Re: [RFC PATCH v2 11/17] cgroup: Implement new thread mode semantics

From: Tejun Heo
Date: Thu Jun 01 2017 - 16:38:28 EST


Hello,

On Thu, Jun 01, 2017 at 03:27:35PM -0400, Waiman Long wrote:
> As said in an earlier email, I agreed that masking it on the kernel side
> may not be the best solution. I offer 2 other alternatives:
> 1) Document on how to work around the resource domains issue by proper
> setup of the cgroup hierarchy.

We can definitely improve documentation.

> 2) Mark those controllers that require the no internal process
> competition constraint and disallow internal process only when those
> controllers are active.

We *can* do that but wouldn't this be equivalent to enabling thread
mode implicitly when only thread aware controllers are enabled?

> I prefer the first alternative, but I can go with the second if necessary.
>
> The major rationale behind my enhanced thread mode patch was to allow
> something like
>
> R -- A -- B
> \
> T1 -- T2
>
> where you can have resource domain controllers enabled in the thread
> root as well as some child cgroups of the thread root. As no internal
> process rule is currently not applicable to the thread root, this
> creates the dilemma that we need to deal with internal process competition.
>
> The container invariant that PeterZ talked about will also be a serious
> issue here as I don't think we are going to set up a container root
> cgroup that will have no process allowed in it because it has some child
> cgroups. IMHO, I don't think cgroup v2 will get wide adoption without
> getting rid of that no internal process constraint.

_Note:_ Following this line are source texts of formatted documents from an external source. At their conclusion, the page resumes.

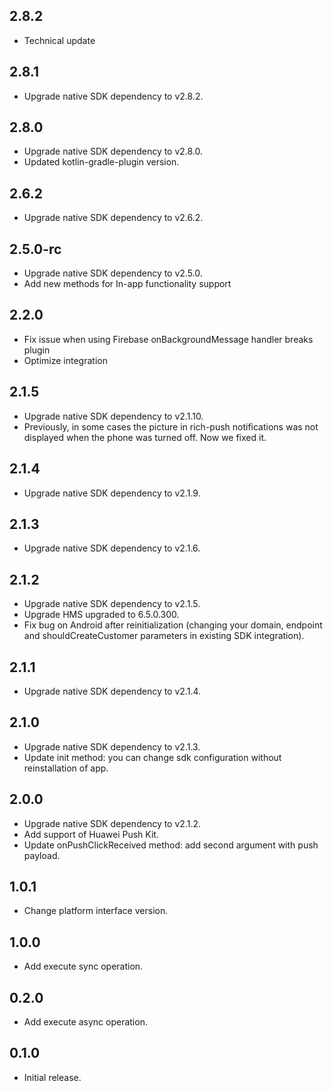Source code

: ## 2.8.2

* Technical update

## 2.8.1

* Upgrade native SDK dependency to v2.8.2.

## 2.8.0

* Upgrade native SDK dependency to v2.8.0.
* Updated kotlin-gradle-plugin version.

## 2.6.2

* Upgrade native SDK dependency to v2.6.2.

## 2.5.0-rc

* Upgrade native SDK dependency to v2.5.0.
* Add new methods for In-app functionality support

## 2.2.0

* Fix issue when using Firebase onBackgroundMessage handler breaks plugin
* Optimize integration

## 2.1.5

* Upgrade native SDK dependency to v2.1.10.
* Previously, in some cases the picture in rich-push notifications was not displayed when the phone was turned off. Now we fixed it.

## 2.1.4

* Upgrade native SDK dependency to v2.1.9.

## 2.1.3

* Upgrade native SDK dependency to v2.1.6.

## 2.1.2

* Upgrade native SDK dependency to v2.1.5.
* Upgrade HMS upgraded to 6.5.0.300.
* Fix bug on Android after reinitialization (changing your domain, endpoint and shouldCreateCustomer parameters in existing SDK integration).

## 2.1.1

* Upgrade native SDK dependency to v2.1.4.

## 2.1.0

* Upgrade native SDK dependency to v2.1.3.
* Update init method: you can change sdk configuration without reinstallation of app.

## 2.0.0

* Upgrade native SDK dependency to v2.1.2.
* Add support of Huawei Push Kit.
* Update onPushClickReceived method: add second argument with push payload.

## 1.0.1

* Change platform interface version.

## 1.0.0

* Add execute sync operation.

## 0.2.0

* Add execute async operation.


## 0.1.0

* Initial release.
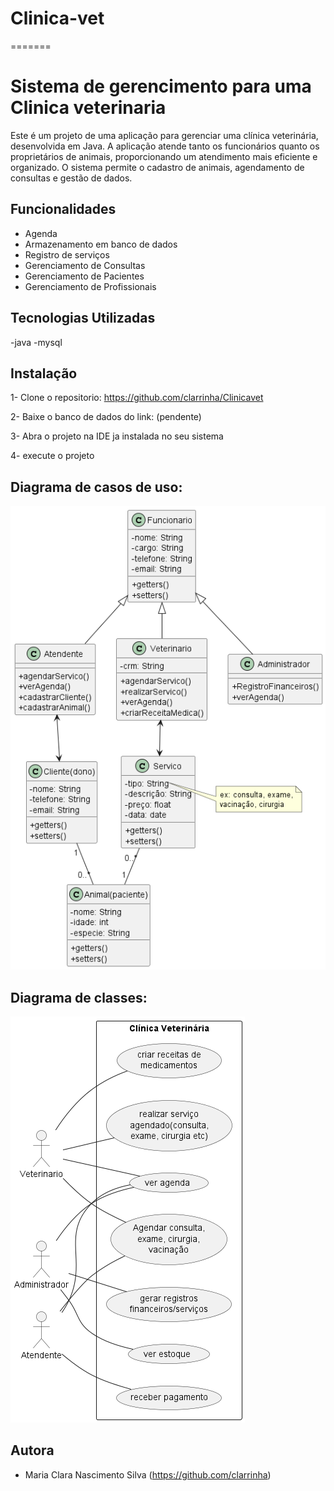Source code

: # Clinica-vet
=======
# Sistema de gerencimento para uma Clinica veterinaria
Este é um projeto de uma aplicação para gerenciar uma clínica veterinária, desenvolvida em Java. A aplicação atende tanto os funcionários quanto os proprietários de animais, proporcionando um atendimento mais eficiente e organizado. O sistema  permite o cadastro de animais, agendamento de consultas e gestão de dados.

## Funcionalidades
- Agenda
- Armazenamento em banco de dados
- Registro de serviços
- Gerenciamento de Consultas
- Gerenciamento de Pacientes
- Gerenciamento de Profissionais

## Tecnologias Utilizadas
-java
-mysql

## Instalação

1- Clone o repositorio: https://github.com/clarrinha/Clinicavet

2- Baixe o banco de dados do link: (pendente)

3- Abra o projeto na IDE ja instalada no seu sistema

4- execute o projeto


## Diagrama de casos de uso:
![Diagrama de classes](out/diagrama_classes.png)

## Diagrama de classes:
![Diagrama de casos de uso](out/diagrama_vt.png)


## Autora

- Maria Clara Nascimento Silva (https://github.com/clarrinha)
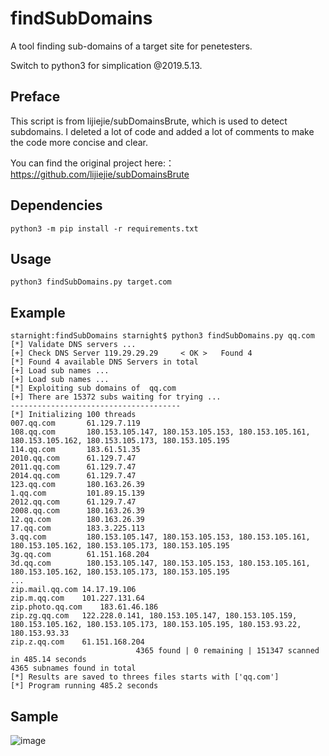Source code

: # findSubDomains
A tool finding sub-domains of a target site for penetesters.

Switch to python3 for simplication @2019.5.13.

## Preface
This script is from lijiejie/subDomainsBrute, which is used to detect subdomains. I deleted a lot of code and added a lot of comments to make the code more concise and clear.

You can find the original project here:： https://github.com/lijiejie/subDomainsBrute

## Dependencies

    python3 -m pip install -r requirements.txt

## Usage

    python3 findSubDomains.py target.com

## Example
    
    starnight:findSubDomains starnight$ python3 findSubDomains.py qq.com
	[*] Validate DNS servers ...
	[+] Check DNS Server 119.29.29.29     < OK >   Found 4                                                                                                                                                                                                                                                                                                      
	[*] Found 4 available DNS Servers in total
	[+] Load sub names ...                                                                                                                                                                                                                                                                                                                                      
	[+] Load sub names ...                                                                                                                                                                                                                                                                                                                                      
	[*] Exploiting sub domains of  qq.com
	[+] There are 15372 subs waiting for trying ...
	--------------------------------------
	[*] Initializing 100 threads
	007.qq.com       61.129.7.119
	108.qq.com       180.153.105.147, 180.153.105.153, 180.153.105.161, 180.153.105.162, 180.153.105.173, 180.153.105.195
	114.qq.com       183.61.51.35
	2010.qq.com      61.129.7.47
	2011.qq.com      61.129.7.47
	2014.qq.com      61.129.7.47
	123.qq.com       180.163.26.39
	1.qq.com         101.89.15.139
	2012.qq.com      61.129.7.47
	2008.qq.com      180.163.26.39
	12.qq.com        180.163.26.39
	17.qq.com        183.3.225.113
	3.qq.com         180.153.105.147, 180.153.105.153, 180.153.105.161, 180.153.105.162, 180.153.105.173, 180.153.105.195
	3g.qq.com        61.151.168.204
	3d.qq.com        180.153.105.147, 180.153.105.153, 180.153.105.161, 180.153.105.162, 180.153.105.173, 180.153.105.195
	...
	zip.mail.qq.com	14.17.19.106
	zip.m.qq.com	101.227.131.64
	zip.photo.qq.com	183.61.46.186
	zip.zg.qq.com	122.228.0.141, 180.153.105.147, 180.153.105.159, 180.153.105.162, 180.153.105.173, 180.153.105.195, 180.153.93.22, 180.153.93.33
	zip.z.qq.com	61.151.168.204
                                4365 found | 0 remaining | 151347 scanned in 485.14 seconds
	4365 subnames found in total
	[*] Results are saved to threes files starts with ['qq.com']
	[*] Program running 485.2 seconds 

## Sample
![image](https://raw.githubusercontent.com/korsanye/findSubDomains/master/baidu.png)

The only thing which is necessary from inside a container is putting
the management processes into their own cgroups so that they can be
controlled (ie. the same thing you did with your patch but doing that
explicitly from userland) and userland management sw can do the same
thing whether it's inside a container or on a bare system. BTW,
systemd already does so and works completely fine in terms of
containerization on cgroup2. It is arguable whether we should make
this more convenient from kernel side but using cgroup2 for resource
control already requires the userspace tools to be adapted to it, so
I'm not sure how much benefit we'd gain from adding that compared to
explicitly documenting it.

Thanks.

--
tejun